> **Exercise prompt**: Where the records below begin, start copying, and stop after the line that contains "tai labai gerai."; reproduce every line exactly but omit pictures.

Top of Extracted records

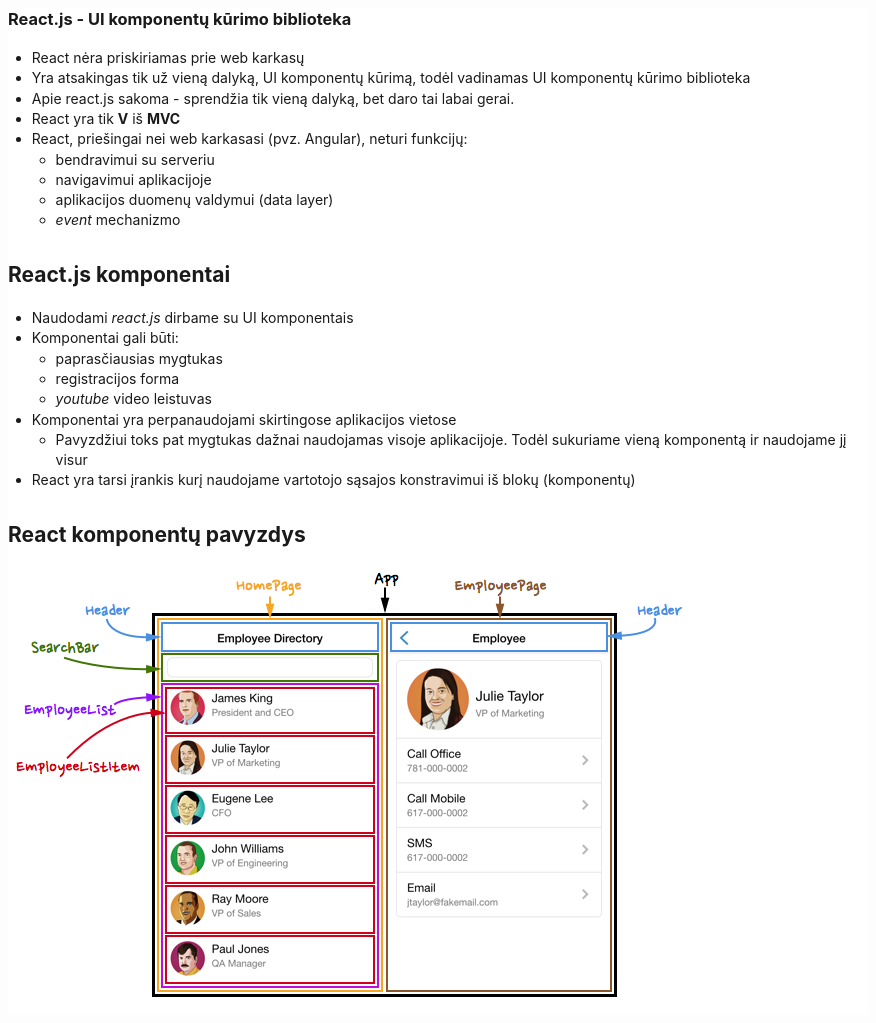 ### React.js - UI komponentų kūrimo biblioteka

* React nėra priskiriamas prie web karkasų
* Yra atsakingas tik už vieną dalyką, UI komponentų kūrimą, todėl vadinamas UI komponentų kūrimo biblioteka
* Apie react.js sakoma - sprendžia tik vieną dalyką, bet daro tai labai gerai.
* React yra tik **V** iš **MVC**
* React, priešingai nei web karkasasi (pvz. Angular), neturi funkcijų:
  - bendravimui su serveriu
  - navigavimui aplikacijoje
  - aplikacijos duomenų valdymui (data layer)
  - _event_ mechanizmo

## React.js komponentai

* Naudodami _react.js_ dirbame su UI komponentais
* Komponentai gali būti:
  * paprasčiausias mygtukas
  * registracijos forma
  * _youtube_ video leistuvas
* Komponentai yra perpanaudojami skirtingose aplikacijos vietose
  * Pavyzdžiui toks pat mygtukas dažnai naudojamas visoje aplikacijoje. Todėl sukuriame vieną komponentą ir naudojame jį visur
* React yra tarsi įrankis kurį naudojame vartotojo sąsajos konstravimui iš blokų (komponentų)


## React komponentų pavyzdys

![react-components](images/react-components-example.png "react-components-example")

Bottom of Extracted records

> **Task result**:
 ### React.js - UI komponentų kūrimo biblioteka

* React nėra priskiriamas prie web karkasų
* Yra atsakingas tik už vieną dalyką, UI komponentų kūrimą, todėl vadinamas UI komponentų kūrimo biblioteka
* Apie react.js sakoma - sprendžia tik vieną dalyką, bet daro tai labai gerai.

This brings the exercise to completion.